Ebeveynlere kılavuz olması için Dünya Sağlık Örgütü ve Amerikan Pediatri Akademisi'nin önerilerine değinen Sosyal Pediatri Dinçer, "Dünya Sağlık Örgütü'ne göre günde bir saatten fazla internet kullanılmaması önerilmiyor. Amerikan Pediatri Akademisi ise yaşlara göre sınırlandırıyor. Çocuklar; ekran, televizyon ve tablete baktıklarında tek taraflı iletişim halinde oluyorlar. Gelişebilmeleri ve öğrenebilmeleri için iki taraflı iletişim olması gerekiyor. Bu iletişim sözlü veya sözsüz olabilir ama ekran ya da dijital medya bunu çocuklara veremez. Çocukların ilk üç yaşta öğrenebilmesi için yanında anne ve babasının olması gerekmektedir. Bu çift taraflı iletişimi ebeveyni ile yapabiliyor olması gerekiyor. Sözsüz iletişimde mimik, jestler, göz teması ile gerçekleşir ve bunu ekran çocuklara veremez. Çocuklar ekranda gördükleri bir nesneyi üç boyutlu âleme aktaramazlar. Bu yüzden aile gözetimi çok önemli. Öğrenmeleri sadece ezberleme ve hatırlama yoluyla olur. Dolayısıyla 18 aydan önce çocukların ekranla tanışmasını istemiyoruz. Amerikan pediatri akademisinin önerisi 18-24 ay arası çocuklarda ebeveyn gözetiminde yüksek kaliteli uygulamaların çocuğa tanıtılması yönünde" dedi.
"Birçok hastalığa neden oluyor"
Kontrolsüz kullanılan teknolojik aletlerin bedensel, zihinsel ve ruhsal gelişimlerini olumsuz etkilediğini kaydeden Dinçer, "Çocukların teknolojik cihazları uygun olmayan süre, sıklık ve farklı duruş porsiyonlarında kullanmalarının gelişimsel problemler, kas-iskelet sistemi problemleri, fiziksel inaktivite, obezite ve uyku kalitesinde yetersizlik gibi sağlık riskleri doğurduğu görülmektedir.

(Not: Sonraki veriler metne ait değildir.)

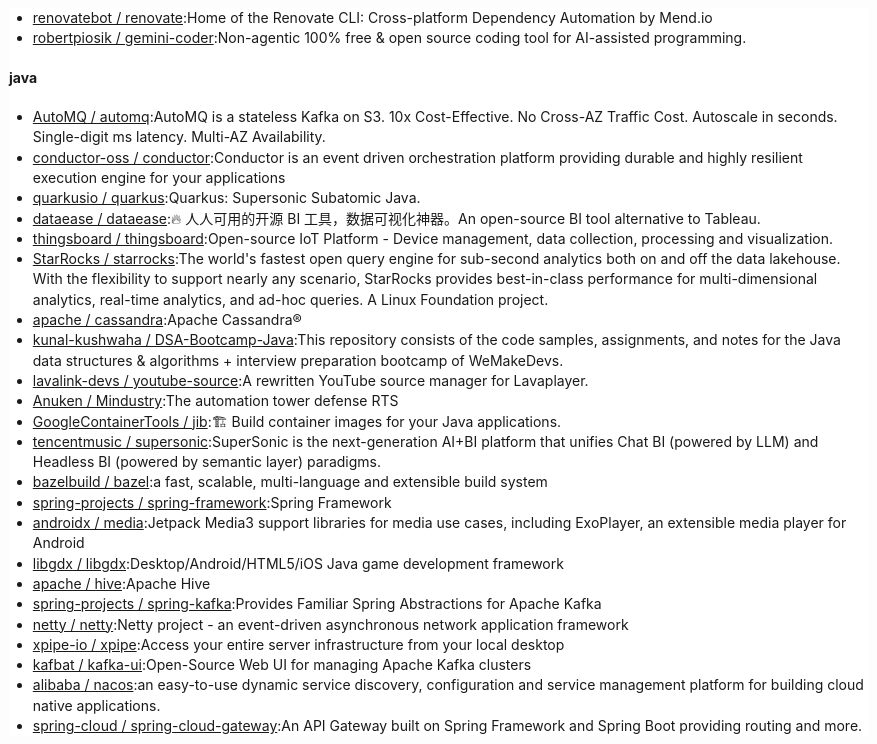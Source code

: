 * [renovatebot / renovate](https://github.com/renovatebot/renovate):Home of the Renovate CLI: Cross-platform Dependency Automation by Mend.io
* [robertpiosik / gemini-coder](https://github.com/robertpiosik/gemini-coder):Non-agentic 100% free & open source coding tool for AI-assisted programming.

#### java
* [AutoMQ / automq](https://github.com/AutoMQ/automq):AutoMQ is a stateless Kafka on S3. 10x Cost-Effective. No Cross-AZ Traffic Cost. Autoscale in seconds. Single-digit ms latency. Multi-AZ Availability.
* [conductor-oss / conductor](https://github.com/conductor-oss/conductor):Conductor is an event driven orchestration platform providing durable and highly resilient execution engine for your applications
* [quarkusio / quarkus](https://github.com/quarkusio/quarkus):Quarkus: Supersonic Subatomic Java.
* [dataease / dataease](https://github.com/dataease/dataease):🔥 人人可用的开源 BI 工具，数据可视化神器。An open-source BI tool alternative to Tableau.
* [thingsboard / thingsboard](https://github.com/thingsboard/thingsboard):Open-source IoT Platform - Device management, data collection, processing and visualization.
* [StarRocks / starrocks](https://github.com/StarRocks/starrocks):The world's fastest open query engine for sub-second analytics both on and off the data lakehouse. With the flexibility to support nearly any scenario, StarRocks provides best-in-class performance for multi-dimensional analytics, real-time analytics, and ad-hoc queries. A Linux Foundation project.
* [apache / cassandra](https://github.com/apache/cassandra):Apache Cassandra®
* [kunal-kushwaha / DSA-Bootcamp-Java](https://github.com/kunal-kushwaha/DSA-Bootcamp-Java):This repository consists of the code samples, assignments, and notes for the Java data structures & algorithms + interview preparation bootcamp of WeMakeDevs.
* [lavalink-devs / youtube-source](https://github.com/lavalink-devs/youtube-source):A rewritten YouTube source manager for Lavaplayer.
* [Anuken / Mindustry](https://github.com/Anuken/Mindustry):The automation tower defense RTS
* [GoogleContainerTools / jib](https://github.com/GoogleContainerTools/jib):🏗 Build container images for your Java applications.
* [tencentmusic / supersonic](https://github.com/tencentmusic/supersonic):SuperSonic is the next-generation AI+BI platform that unifies Chat BI (powered by LLM) and Headless BI (powered by semantic layer) paradigms.
* [bazelbuild / bazel](https://github.com/bazelbuild/bazel):a fast, scalable, multi-language and extensible build system
* [spring-projects / spring-framework](https://github.com/spring-projects/spring-framework):Spring Framework
* [androidx / media](https://github.com/androidx/media):Jetpack Media3 support libraries for media use cases, including ExoPlayer, an extensible media player for Android
* [libgdx / libgdx](https://github.com/libgdx/libgdx):Desktop/Android/HTML5/iOS Java game development framework
* [apache / hive](https://github.com/apache/hive):Apache Hive
* [spring-projects / spring-kafka](https://github.com/spring-projects/spring-kafka):Provides Familiar Spring Abstractions for Apache Kafka
* [netty / netty](https://github.com/netty/netty):Netty project - an event-driven asynchronous network application framework
* [xpipe-io / xpipe](https://github.com/xpipe-io/xpipe):Access your entire server infrastructure from your local desktop
* [kafbat / kafka-ui](https://github.com/kafbat/kafka-ui):Open-Source Web UI for managing Apache Kafka clusters
* [alibaba / nacos](https://github.com/alibaba/nacos):an easy-to-use dynamic service discovery, configuration and service management platform for building cloud native applications.
* [spring-cloud / spring-cloud-gateway](https://github.com/spring-cloud/spring-cloud-gateway):An API Gateway built on Spring Framework and Spring Boot providing routing and more.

Telefon, tablet ve televizyondaki melatonin dediğimiz mavi ışık, uyku hormonu salınımını baskılıyor ve uyku problemlerine yol açıyor. Ekrana bakmaktan dolayı görme problemlerine de sebebiyet verebiliyor. Çocuklarda sağlıklı yaşamı geliştirmek için teknolojik cihaz kullanımının süre, sıklık ve içeriklerinin gözetim altında olması, yeterli fiziksel aktivite, sağlıklı beslenme, iyi uyku ve besleyici bir sosyal çevre sağlanması gerekiyor" diye konuştu.
"Siber zorbalık oranı yüzde 40 oranında"
Ailelere büyük bir sorumluluk düştüğünü vurgulayan Tuğba Ayçiçek Dinçer, "Çocuklarımıza uygun rol model olmalıyız. Anne-baba gözetimi dışında olan çocuklarda davranışlarını dengede tutma sorunları görülüyor. Çocuğun akademik gelişimini belirleyen en önemli noktalardan birisi dil gelişimidir. İnterneti bilinçsiz ve aşırı kullanan çocuklarda dil gelişimi geri kalıyor. Çocuklarımız internet ortamında siber zorbalığa maruz kalıyor. İngiltere'de yapılan bir çalışmaya göre siber zorbalık oranı yüzde 40 oranında görüldü " şeklinde konuştu.
"Telefon ve ekranı sakinleştirici olarak kullanmak yapılan en büyük hata"
Telefon ve ekranı sakinleştirici olarak kullanmak yapılan en büyük hatalardan biri olduğunu belirten Dinçer, "Aile filtreleri kullanılmalı, mutlaka kullanırken çocuğun yanında olmalıyız. Çocuğunuzla bu konu hakkında konuşarak interaktif olmasını sağlamalısınız. Bu keyifli ve zorlu yolculukta tabiiki ebeveynlerin bunaldığı zamanlar olacaktır. Bunun çözümü kesinlikle çocuğu oyalama yolu hiçbir zaman ekran olmamalı. Günü kurtaracağız derken çocuğumuzun geleceğini olumsuz yönde etkilememeliyiz" ifadelerini kullandı"
Ekran ve internet ortamının sadece bir araç olduğunu ifade eden Sosyal Pediatri Bilim Dalı Başkanı Dr. Öğr. Üyesi Tuğba Ayçiçek Dinçer, ayrıca şunları söyledi:
"Çocuğunuzla yapacağınız aktivite ve yemek zamanında kesinlikle internet ve ekrandan uzak durulmalı. Ebeveyn ve çocuk arasındaki bağın güçlenmesini sağlamak için aktiviteleri daha keyifli hale getirmeliyiz. Kontrolsüz internet kullanımının çocuk ve ebeveynler arasındaki ilişkiye zarar veriyor. Güven duygusu çocuklar için çok önemlidir. Dijital medya, ailenin çocukla geçireceği kaliteli zamandan çalıyor ve güven duygusu oluşmasını engelliyor. Çocuğunuza vakit ayırmadığınız zaman sizin dikkatinizi çekmek için internet ortamına yönelimi artar."